(Stored data)
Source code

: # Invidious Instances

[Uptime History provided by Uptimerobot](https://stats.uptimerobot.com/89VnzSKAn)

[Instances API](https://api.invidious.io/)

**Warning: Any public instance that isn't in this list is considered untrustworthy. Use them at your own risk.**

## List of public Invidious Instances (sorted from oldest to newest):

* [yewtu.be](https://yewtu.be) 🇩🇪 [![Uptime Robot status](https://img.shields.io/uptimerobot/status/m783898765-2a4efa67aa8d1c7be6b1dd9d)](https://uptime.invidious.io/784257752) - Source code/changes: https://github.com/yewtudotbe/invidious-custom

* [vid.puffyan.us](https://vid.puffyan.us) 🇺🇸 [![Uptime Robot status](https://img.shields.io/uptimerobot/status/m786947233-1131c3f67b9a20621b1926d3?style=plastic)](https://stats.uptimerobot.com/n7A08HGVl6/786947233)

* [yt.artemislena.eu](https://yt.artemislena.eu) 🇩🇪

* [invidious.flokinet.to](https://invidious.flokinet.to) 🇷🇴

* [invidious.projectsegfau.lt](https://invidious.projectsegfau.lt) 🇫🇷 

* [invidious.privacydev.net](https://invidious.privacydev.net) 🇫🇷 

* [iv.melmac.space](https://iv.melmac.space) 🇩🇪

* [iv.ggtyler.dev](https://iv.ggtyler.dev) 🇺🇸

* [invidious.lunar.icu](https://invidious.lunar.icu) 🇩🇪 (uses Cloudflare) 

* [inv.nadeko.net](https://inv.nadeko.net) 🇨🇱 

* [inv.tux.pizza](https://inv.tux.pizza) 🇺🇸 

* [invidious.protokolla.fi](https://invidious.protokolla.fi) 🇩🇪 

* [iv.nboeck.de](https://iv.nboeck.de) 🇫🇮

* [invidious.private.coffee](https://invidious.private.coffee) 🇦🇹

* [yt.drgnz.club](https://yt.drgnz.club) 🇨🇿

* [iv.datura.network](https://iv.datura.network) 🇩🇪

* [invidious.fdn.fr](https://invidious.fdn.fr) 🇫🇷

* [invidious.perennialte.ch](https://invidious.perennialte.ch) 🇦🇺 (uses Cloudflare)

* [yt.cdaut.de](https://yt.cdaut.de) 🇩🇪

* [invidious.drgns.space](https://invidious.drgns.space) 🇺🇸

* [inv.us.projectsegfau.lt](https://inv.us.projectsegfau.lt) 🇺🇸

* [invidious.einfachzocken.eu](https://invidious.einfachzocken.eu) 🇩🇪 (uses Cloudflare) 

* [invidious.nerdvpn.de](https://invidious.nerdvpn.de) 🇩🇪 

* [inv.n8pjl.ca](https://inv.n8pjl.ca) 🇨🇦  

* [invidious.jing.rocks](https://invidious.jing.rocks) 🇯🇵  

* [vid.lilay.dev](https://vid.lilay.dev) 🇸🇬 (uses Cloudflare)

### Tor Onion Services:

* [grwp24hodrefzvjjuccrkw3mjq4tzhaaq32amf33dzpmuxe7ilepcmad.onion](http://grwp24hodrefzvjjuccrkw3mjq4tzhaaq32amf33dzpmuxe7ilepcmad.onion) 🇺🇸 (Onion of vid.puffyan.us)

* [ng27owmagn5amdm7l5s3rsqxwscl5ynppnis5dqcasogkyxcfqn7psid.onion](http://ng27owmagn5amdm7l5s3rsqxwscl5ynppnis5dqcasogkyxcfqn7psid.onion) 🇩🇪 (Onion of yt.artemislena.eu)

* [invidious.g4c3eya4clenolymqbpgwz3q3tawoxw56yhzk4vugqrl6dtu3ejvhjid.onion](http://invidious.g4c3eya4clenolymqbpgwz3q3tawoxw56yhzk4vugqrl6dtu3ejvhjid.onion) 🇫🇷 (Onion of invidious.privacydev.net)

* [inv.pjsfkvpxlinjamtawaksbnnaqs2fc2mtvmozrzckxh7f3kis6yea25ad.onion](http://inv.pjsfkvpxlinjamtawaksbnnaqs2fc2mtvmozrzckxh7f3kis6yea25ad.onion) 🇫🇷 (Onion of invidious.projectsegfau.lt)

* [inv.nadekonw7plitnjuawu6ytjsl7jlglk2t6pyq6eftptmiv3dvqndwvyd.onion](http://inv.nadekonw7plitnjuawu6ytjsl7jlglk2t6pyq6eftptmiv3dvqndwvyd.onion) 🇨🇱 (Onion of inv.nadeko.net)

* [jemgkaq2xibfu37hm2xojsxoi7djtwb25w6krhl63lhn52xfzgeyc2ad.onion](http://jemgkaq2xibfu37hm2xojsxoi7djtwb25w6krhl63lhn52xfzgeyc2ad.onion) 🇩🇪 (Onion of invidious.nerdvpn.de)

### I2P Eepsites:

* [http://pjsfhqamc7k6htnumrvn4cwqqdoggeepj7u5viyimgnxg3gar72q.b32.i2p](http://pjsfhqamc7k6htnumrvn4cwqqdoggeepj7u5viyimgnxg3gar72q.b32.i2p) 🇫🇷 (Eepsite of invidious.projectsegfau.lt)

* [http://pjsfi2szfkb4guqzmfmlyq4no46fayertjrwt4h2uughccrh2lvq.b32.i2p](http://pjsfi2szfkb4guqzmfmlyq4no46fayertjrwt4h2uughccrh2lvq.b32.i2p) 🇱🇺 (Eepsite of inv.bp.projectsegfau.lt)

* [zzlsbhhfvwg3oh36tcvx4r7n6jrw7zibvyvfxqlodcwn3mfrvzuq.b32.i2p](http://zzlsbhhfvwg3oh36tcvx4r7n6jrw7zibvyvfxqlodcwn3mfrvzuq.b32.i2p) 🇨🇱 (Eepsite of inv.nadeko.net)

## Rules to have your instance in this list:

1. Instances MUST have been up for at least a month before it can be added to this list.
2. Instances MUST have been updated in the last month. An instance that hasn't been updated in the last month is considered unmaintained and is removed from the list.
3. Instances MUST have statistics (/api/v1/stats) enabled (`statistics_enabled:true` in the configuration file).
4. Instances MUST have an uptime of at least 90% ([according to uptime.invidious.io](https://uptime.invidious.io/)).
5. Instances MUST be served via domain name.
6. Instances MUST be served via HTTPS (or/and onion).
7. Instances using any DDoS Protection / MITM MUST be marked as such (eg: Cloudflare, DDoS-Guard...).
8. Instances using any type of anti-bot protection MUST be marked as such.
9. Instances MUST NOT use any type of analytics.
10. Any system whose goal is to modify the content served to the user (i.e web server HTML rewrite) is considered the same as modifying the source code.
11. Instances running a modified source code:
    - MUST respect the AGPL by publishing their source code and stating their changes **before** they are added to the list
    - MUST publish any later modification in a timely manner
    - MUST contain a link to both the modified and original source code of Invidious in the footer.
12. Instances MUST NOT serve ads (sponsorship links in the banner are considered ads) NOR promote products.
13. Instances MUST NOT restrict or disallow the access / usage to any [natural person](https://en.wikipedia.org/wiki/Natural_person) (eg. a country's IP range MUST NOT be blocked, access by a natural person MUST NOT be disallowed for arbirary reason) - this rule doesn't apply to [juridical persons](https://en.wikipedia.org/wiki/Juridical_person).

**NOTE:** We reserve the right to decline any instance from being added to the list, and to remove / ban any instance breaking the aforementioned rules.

## DESCRIPTION OF THE TASK
Starting with the line above that holds "10. Any system" and stopping with the line that holds "12. Instances MUST", reproduce each line exactly, omitting all other lines.

## ANSWER SECTION
10. Any system whose goal is to modify the content served to the user (i.e web server HTML rewrite) is considered the same as modifying the source code.
11. Instances running a modified source code:
    - MUST respect the AGPL by publishing their source code and stating their changes **before** they are added to the list
    - MUST publish any later modification in a timely manner
    - MUST contain a link to both the modified and original source code of Invidious in the footer.
12. Instances MUST NOT serve ads (sponsorship links in the banner are considered ads) NOR promote products.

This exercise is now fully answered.